Keep only the lines of the data below that contain "vector", and copy them.

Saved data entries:
────────
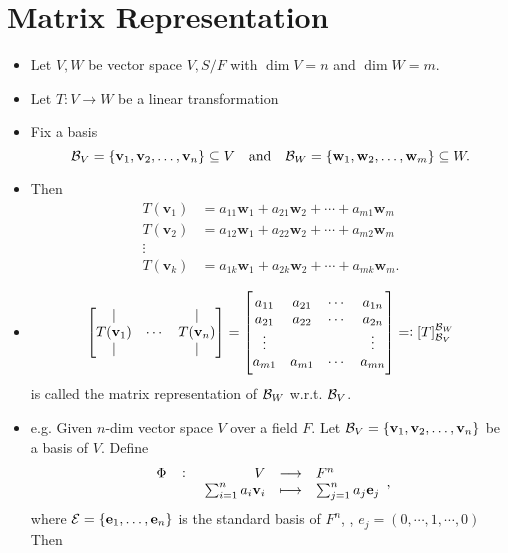 \documentclass[11pt,openany]{article}
\renewcommand{\vec}[1]{\mathbf{#1}}
\begin{document}
\newpage
{}		

\iffalse
\section*{Matrix Representation}
\begin{itemize}
	\item Let $V,W$ be vector space $V,S/F$ with $\dim V=n$ and $\dim W=m$.
	\item Let $T:V\to W$ be a linear transformation
	\item Fix a basis \[
	\basis_V=\set{\vec{v}_1,\vec{v}_2,\dots,\vec{v}_n}\subseteq V\quad\text{and}\quad\basis_W=\set{\vec{w}_1,\vec{w}_2,\dots,\vec{w}_m}\subseteq W.
	\]
	\item Then \begin{align*}
		T(\vec{v}_1)&=a_{11}\vec{w}_1+a_{21}\vec{w}_2+\cdots+a_{m1}\vec{w}_m\\
		T(\vec{v}_2)&=a_{12}\vec{w}_1+a_{22}\vec{w}_2+\cdots+a_{m2}\vec{w}_m\\
		\vdots &\\
		T(\vec{v}_k)&=a_{1k}\vec{w}_1+a_{2k}\vec{w}_2+\cdots+a_{mk}\vec{w}_m.
	\end{align*}
	\item \[
	\begin{bmatrix}
		\mid & & \mid \\
		T(\vec{v}_1)& \cdots & T(\vec{v}_n)\\
		\mid & & \mid
	\end{bmatrix}=\begin{bmatrix}
	a_{11} & a_{21} & \cdots & a_{1n}\\
	a_{21} & a_{22} & \cdots & a_{2n}\\
	\vdots & & &\vdots  \\
	a_{m1} & a_{m1} & \cdots & a_{mn}\\
\end{bmatrix}=:[T]_{\basis_V}^{\basis_W}
	\] is called the matrix representation of $\mathcal{B}_W$ w.r.t. $\mathcal{B}_V$.
	\item e.g. Given $n$-dim vector space $V$ over a field $F$. Let $\basis_V=\set{\vec{v}_1,\vec{v}_2,\dots,\vec{v}_n}$ be a basis of $V$. Define \[
	\fullfunction{\Phi}{V}{F^n}{\sum_{i=1}^{n}a_i\vec{v}_i}{\sum_{j=1}^{n}a_j\vec{e}_j},
	\] where $\mathcal{E}=\set{\vec{e}_1,\dots,\vec{e}_n}$ is the standard basis of $F^n$, \ie, $e_j=(0,\cdots,1,\cdots,0)$ Then \begin{align*}

\end{align*}
\end{itemize}
\end{document}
────────
**Response below:**
	\item Let $V,W$ be vector space $V,S/F$ with $\dim V=n$ and $\dim W=m$.
	\item e.g. Given $n$-dim vector space $V$ over a field $F$. Let $\basis_V=\set{\vec{v}_1,\vec{v}_2,\dots,\vec{v}_n}$ be a basis of $V$. Define \[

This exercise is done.